DATA4400

Data-Driven Forecasting

Week 4: Introductory Forecasting Methods

Smoothing Techniques and Exponential Methods

Learning Outcomes

By the end of this session, you will be able to:

Analyse different smoothing techniques and their applications in business forecasting
Apply exponential smoothing methods to time series data
Understand time series decomposition for trend and seasonal analysis
Evaluate forecasting models using error metrics and information criteria
Select appropriate forecasting methods based on data characteristics

The Challenge: Noisy Data

The Problem

Real-world data contains random fluctuations (noise)
Noise obscures meaningful patterns and trends
Raw data makes forecasting unreliable

Smoothing filters out short-term noise to reveal long-term signals

Smoothing Techniques: Overview

Technique	Core Concept	Best Used For	Key Feature
Moving Average	Equal weights to past values	Stable data, no trend	Simple, easy to interpret
Single Exponential	Decreasing weights for older data	Stable data, emphasize recent	More weight to recent observations
Double Exponential	Adds trend component	Data with trend, no seasonality	Captures direction of change
Triple Exponential	Adds trend + seasonal components	Data with trend and seasonality	Handles complex patterns

Recall: Moving Averages

How It Works

MA = (Y_t + Y_t-1 + ... + Y_t-k+1) / k

k = number of periods to average
Each observation has equal weight
Larger k = smoother result
Creates forecast centered at time (t+t-k+1)/2

3-point vs 5-point moving averages

Knowledge Check 1

A retail store tracks daily sales with random spikes from promotions.

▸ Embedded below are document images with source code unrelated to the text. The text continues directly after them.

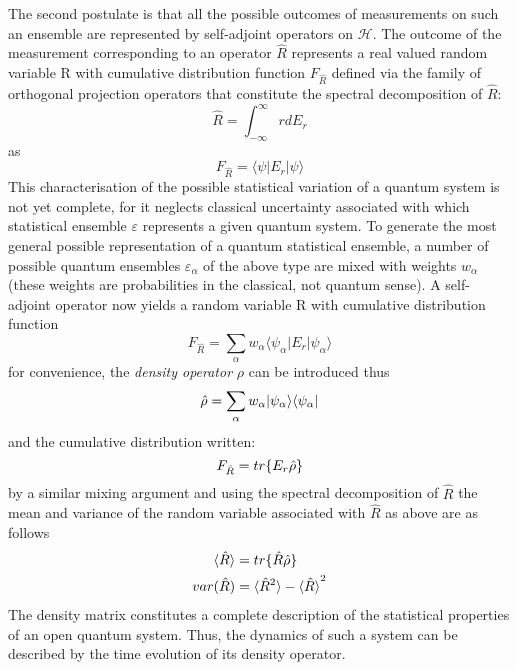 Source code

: The second postulate is that all the possible outcomes of measurements on such an ensemble are represented by self-adjoint operators on $\mathcal{H}$.
The outcome of the measurement corresponding to an operator $\hat{R}$ represents a real valued random variable R with cumulative distribution function $F_{\hat{R}}$ defined via the family of orthogonal projection operators that constitute the spectral decomposition of $\hat{R}$:
\begin{equation}
  \hat{R} = \int_{-\infty}^\infty rdE_r
\end{equation}
as
\begin{equation}
  F_{\hat{R}} = \langle \psi |E_r | \psi \rangle
\end{equation}
This characterisation of the possible statistical variation of a quantum system is not yet complete, for it neglects classical uncertainty associated with which statistical ensemble $\varepsilon$ represents a given quantum system.
To generate the most general possible representation of a quantum statistical ensemble, a number of possible quantum ensembles $\varepsilon_\alpha$ of the above type are mixed with weights $w_\alpha$ (these weights are probabilities in the classical, not quantum sense).
A self-adjoint operator now yields a random variable R with cumulative distribution function
\begin{equation}
  F_{\hat{R}} = \sum_\alpha w_\alpha \langle \psi_\alpha | E_r | \psi_\alpha \rangle
\end{equation}
for convenience, the \emph{density operator} $\rho$ can be introduced thus
\begin{equation}
  \hat{\rho} = \sum_\alpha w_\alpha |\psi_\alpha \rangle \langle \psi_\alpha |
\end{equation}
and the cumulative distribution written:
\begin{equation}
  F_{\hat{R}} = tr\{E_r \hat{\rho} \}
\end{equation}
by a similar mixing argument and using the spectral decomposition of $\hat{R}$ the mean and variance of the random variable associated with $\hat{R}$ as above are as follows
\begin{align}
  \langle \hat{R} \rangle &= tr\{\hat{R} \hat{\rho} \} \\
  var(\hat{R}) &= \langle \hat{R}^2 \rangle - {\langle \hat{R} \rangle}^2
\end{align}
The density matrix constitutes a complete description of the statistical properties of an open quantum system.
Thus, the dynamics of such a system can be described by the time evolution of its density operator.
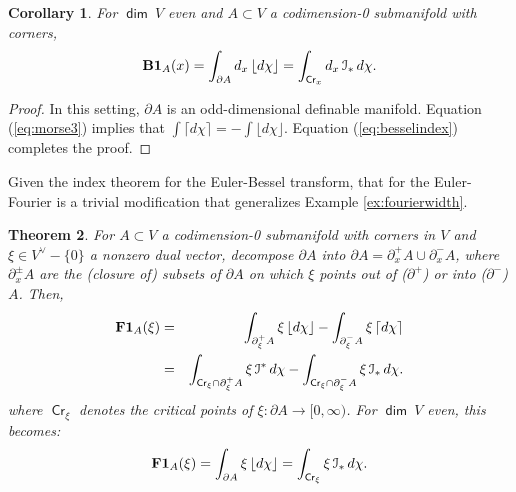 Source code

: \documentclass{psapm-l}
\newtheorem{theorem}{Theorem}[section]
\newtheorem{corollary}[theorem]{Corollary}
\theoremstyle{definition}
\theoremstyle{remark}
\numberwithin{equation}{section}
\begin{document}
\begin{corollary}
\label{cor:evendim}
For ${{{\operatorname{\mathsf{{dim}}}}}}\ V$ even and $A\subset V$ a codimension-0 submanifold with corners,
\begin{equation}
\label{eq:evendim}
    {{\bf B}}{{\mathbf{1}}}_A(x) = \int_{{\partial} A} d_x\, {{\lfloor d\chi\rfloor}}  = \int_{{{{\operatorname{\mathsf{{Cr}}}}}}_x} d_x\,{{\mathcal I}}_*\,d\chi .
\end{equation}
\end{corollary}
\begin{proof}
In this setting, ${\partial} A$ is an odd-dimensional definable manifold. Equation (\ref{eq:morse3}) implies that $\int {{\lceil d\chi\rceil}}=-\int {{\lfloor d\chi\rfloor}}$. Equation (\ref{eq:besselindex}) completes the proof.
\end{proof}

Given the index theorem for the Euler-Bessel transform, that for the Euler-Fourier is a trivial modification that generalizes Example \ref{ex:fourierwidth}.

\begin{theorem}
\label{thm:fourierdchi}
For $A\subset V$ a codimension-0 submanifold with corners in $V$ and $\xi\in V^\vee-\{0\}$ a nonzero dual vector, decompose ${\partial} A$ into ${\partial} A={\partial}_x^+A\cup{\partial}_x^-A$, where ${\partial}_x^\pm A$ are the (closure of) subsets of ${\partial} A$ on which $\xi$ points out of (${\partial}^+$) or into (${\partial}^-$) $A$. Then,
\begin{eqnarray}
\label{eq:fourierindex}
    {{\bf F}}{{\mathbf{1}}}_A(\xi)
            &=& \int_{{\partial}_{\xi}^+A} \xi\, {{\lfloor d\chi\rfloor}} - \int_{{\partial}_{\xi}^-A} \xi\, {{\lceil d\chi\rceil}} \\
            &=& \int_{{{{\operatorname{\mathsf{{Cr}}}}}}_\xi\cap{\partial}_{\xi}^+A} \xi\, {{\mathcal I}}^*\, d\chi - \int_{{{{\operatorname{\mathsf{{Cr}}}}}}_\xi\cap{\partial}_\xi^-A} \xi\, {{\mathcal I}}_*\, d\chi .
\end{eqnarray}
where ${{{\operatorname{\mathsf{{Cr}}}}}}_\xi$ denotes the critical points of $\xi\colon{\partial} A\to[0,\infty)$. For ${{{\operatorname{\mathsf{{dim}}}}}}\ V$ even, this becomes:
\begin{equation}
    {{\bf F}}{{\mathbf{1}}}_A(\xi) = \int_{{\partial} A} \xi\, {{\lfloor d\chi\rfloor}}  = \int_{{{{\operatorname{\mathsf{{Cr}}}}}}_\xi} \xi\,{{\mathcal I}}_*\,d\chi .
\end{equation}
\end{theorem}
\end{document}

The data shows no trend or seasonal pattern. Which method is most appropriate?

A) Double Exponential Smoothing (Holt's method)

B) Simple Moving Average or Single Exponential Smoothing

C) Triple Exponential Smoothing (Holt-Winters)

D) No smoothing needed

Single Exponential Smoothing

The Core Idea

Recent observations matter more than older ones

Key Characteristics

Assigns exponentially decreasing weights to past observations
Newest data gets highest weight
Oldest data gets lowest weight
Controlled by parameter α (alpha)
Best for data with no clear trend or seasonality

Business Example

ATM Cash Withdrawals

A bank monitors daily cash withdrawals at ATMs. Demand fluctuates but remains stable overall, with occasional spikes on weekends.

Solution: Single Exponential Smoothing emphasizes recent withdrawal patterns while smoothing out random daily variations.

Single Exponential Smoothing: The Formula

Ŷ_t+1 = α × Y_t + (1 - α) × Ŷ_t

Components Explained

Ŷ_t+1 = Forecast for next period
Y_t = Actual value in current period
Ŷ_t = Forecast for current period
α (alpha) = Smoothing constant (0 ≤ α ≤ 1)

Understanding Alpha (α)

α close to 1 (e.g., 0.9):
Heavy weight on recent data → Responsive to changes

α close to 0 (e.g., 0.1):
Heavy weight on historical forecasts → Smooth and stable

Worked Example: Single Exponential Smoothing

Scenario: Forecasting Monthly Demand (α = 0.9)

Month	Actual Demand (Y_t)	Forecast (Ŷ_t)	Calculation
1	13	-	No prior forecast available
2	17	13	Naive forecast (use Y₁)
3	19	16.6	0.9×17 + 0.1×13 = 15.3 + 1.3 = 16.6
4	23	18.76	0.9×19 + 0.1×16.6 = 17.1 + 1.66 = 18.76
5	24	22.58	0.9×23 + 0.1×18.76 = 20.7 + 1.88 = 22.58
6	?	23.86	0.9×24 + 0.1×22.58 = 21.6 + 2.26 = 23.86

Impact of Alpha (α) on Forecasts

Key Insight: Higher α values make the forecast more responsive to recent changes but may amplify noise. Lower α values produce smoother forecasts but may lag behind actual changes.

Knowledge Check 2

A forecaster uses α = 0.2 in Single Exponential Smoothing. What does this indicate about their forecasting approach?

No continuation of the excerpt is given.